* **What to produce**
Without any of their pictures, return all of the records exactly.

Document images with source code
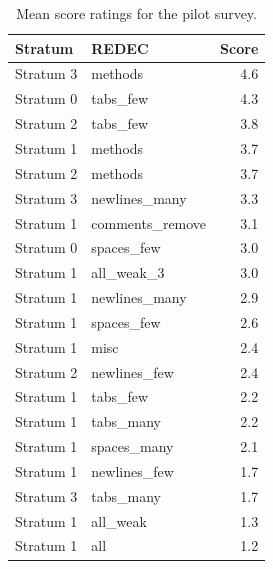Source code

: \documentclass[%
class=scrreprt,
chapterprefix=false,%
open=right,%
twoside=false,%
paper=a4,%
logofile={Logo\_zentral\_farbig\_EN.png},%
thesistype=master,%
UKenglish,%
]{se2thesis}
\theoremstyle{definition}
\newcommand{\rdh}{REDEC\xspace}
\begin{document}
	
	\begin{table}[tb]
		\centering
		\caption{Mean score ratings for the pilot survey.}
		\vspace{8pt}
		\label{tab:pilot_survey_results}
		\begin{tabular}{llr}
			\toprule
			Stratum & \rdh & Score \\
			\midrule
			Stratum 3 & methods & 4.6 \\
			Stratum 0 & tabs\_few & 4.3 \\
			Stratum 2 & tabs\_few & 3.8 \\
			Stratum 1 & methods & 3.7 \\
			Stratum 2 & methods & 3.7 \\
			Stratum 3 & newlines\_many & 3.3 \\
			Stratum 1 & comments\_remove & 3.1 \\
			Stratum 0 & spaces\_few & 3.0 \\
			Stratum 1 & all\_weak\_3 & 3.0 \\
			Stratum 1 & newlines\_many & 2.9 \\
			Stratum 1 & spaces\_few & 2.6 \\
			Stratum 1 & misc & 2.4 \\
			Stratum 2 & newlines\_few & 2.4 \\
			Stratum 1 & tabs\_few & 2.2 \\
			Stratum 1 & tabs\_many & 2.2 \\
			Stratum 1 & spaces\_many & 2.1 \\
			Stratum 1 & newlines\_few & 1.7 \\
			Stratum 3 & tabs\_many & 1.7 \\
			Stratum 1 & all\_weak & 1.3 \\
			Stratum 1 & all & 1.2 \\
			\bottomrule
		\end{tabular}
	\end{table}
	
\end{document}
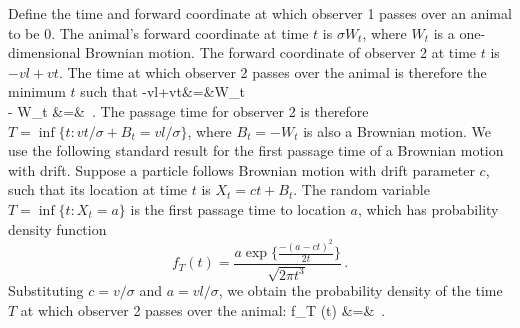 \documentclass[useAMS, usenatbib, referee]{biom}\usepackage[]{graphicx}\usepackage[]{color}
\begin{document}
Define the time and forward coordinate at which observer 1 passes over an animal to be 0. The animal's forward coordinate at time $t$ is $\sigma W_t$, where $W_t$ is a one-dimensional Brownian motion. The forward coordinate of observer 2 at time $t$ is $-vl+vt$. The time at which observer 2 passes over the animal is therefore the minimum $t$ such that
\be
-vl+vt&=&\sigma W_t \nonumber \\
\Rightarrow \;\;\; - W_t &=& \,.
\ee
\noindent
The passage time for observer 2 is therefore $T=\inf\{t: vt/\sigma + B_t = vl/\sigma\}$, where $B_t=-W_t$ is also a Brownian motion. We use the following standard result for the first passage time of a Brownian motion with drift. Suppose a particle follows Brownian motion with drift parameter $c$, such that its location at time $t$ is $X_t=ct+B_t$. The random variable $T=\inf\{t: X_t=a\}$ is the first passage time to location $a$, which has probability density function
\begin{equation}
f_{T} (t) = \frac{ a \exp \Big\{ \frac{- (a-ct)^2}{2t} \Big\} }{\sqrt{2 \pi t^3}}\,.
\end{equation}
\noindent
Substituting $c=v/\sigma$ and $a=vl/\sigma$, we obtain the probability density of the time $T$ at which observer 2 passes over the animal:
\be
f_{T} (t)
&=&
\,.
\ee




\end{document}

* **Response below**
Source code

: \documentclass[%
class=scrreprt,
chapterprefix=false,%
open=right,%
twoside=false,%
paper=a4,%
logofile={Logo\_zentral\_farbig\_EN.png},%
thesistype=master,%
UKenglish,%
]{se2thesis}
\theoremstyle{definition}
\newcommand{\rdh}{REDEC\xspace}
\begin{document}
	
	\begin{table}[tb]
		\centering
		\caption{Mean score ratings for the pilot survey.}
		\vspace{8pt}
		\label{tab:pilot_survey_results}
		\begin{tabular}{llr}
			\toprule
			Stratum & \rdh & Score \\
			\midrule
			Stratum 3 & methods & 4.6 \\
			Stratum 0 & tabs\_few & 4.3 \\
			Stratum 2 & tabs\_few & 3.8 \\
			Stratum 1 & methods & 3.7 \\
			Stratum 2 & methods & 3.7 \\
			Stratum 3 & newlines\_many & 3.3 \\
			Stratum 1 & comments\_remove & 3.1 \\
			Stratum 0 & spaces\_few & 3.0 \\
			Stratum 1 & all\_weak\_3 & 3.0 \\
			Stratum 1 & newlines\_many & 2.9 \\
			Stratum 1 & spaces\_few & 2.6 \\
			Stratum 1 & misc & 2.4 \\
			Stratum 2 & newlines\_few & 2.4 \\
			Stratum 1 & tabs\_few & 2.2 \\
			Stratum 1 & tabs\_many & 2.2 \\
			Stratum 1 & spaces\_many & 2.1 \\
			Stratum 1 & newlines\_few & 1.7 \\
			Stratum 3 & tabs\_many & 1.7 \\
			Stratum 1 & all\_weak & 1.3 \\
			Stratum 1 & all & 1.2 \\
			\bottomrule
		\end{tabular}
	\end{table}
	
\end{document}
 \documentclass[useAMS, usenatbib, referee]{biom}\usepackage[]{graphicx}\usepackage[]{color}
\begin{document}
Define the time and forward coordinate at which observer 1 passes over an animal to be 0. The animal's forward coordinate at time $t$ is $\sigma W_t$, where $W_t$ is a one-dimensional Brownian motion. The forward coordinate of observer 2 at time $t$ is $-vl+vt$. The time at which observer 2 passes over the animal is therefore the minimum $t$ such that
\be
-vl+vt&=&\sigma W_t \nonumber \\
\Rightarrow \;\;\; - W_t &=& \,.
\ee
\noindent
The passage time for observer 2 is therefore $T=\inf\{t: vt/\sigma + B_t = vl/\sigma\}$, where $B_t=-W_t$ is also a Brownian motion. We use the following standard result for the first passage time of a Brownian motion with drift. Suppose a particle follows Brownian motion with drift parameter $c$, such that its location at time $t$ is $X_t=ct+B_t$. The random variable $T=\inf\{t: X_t=a\}$ is the first passage time to location $a$, which has probability density function
\begin{equation}
f_{T} (t) = \frac{ a \exp \Big\{ \frac{- (a-ct)^2}{2t} \Big\} }{\sqrt{2 \pi t^3}}\,.
\end{equation}
\noindent
Substituting $c=v/\sigma$ and $a=vl/\sigma$, we obtain the probability density of the time $T$ at which observer 2 passes over the animal:
\be
f_{T} (t)
&=&
\,.
\ee




\end{document}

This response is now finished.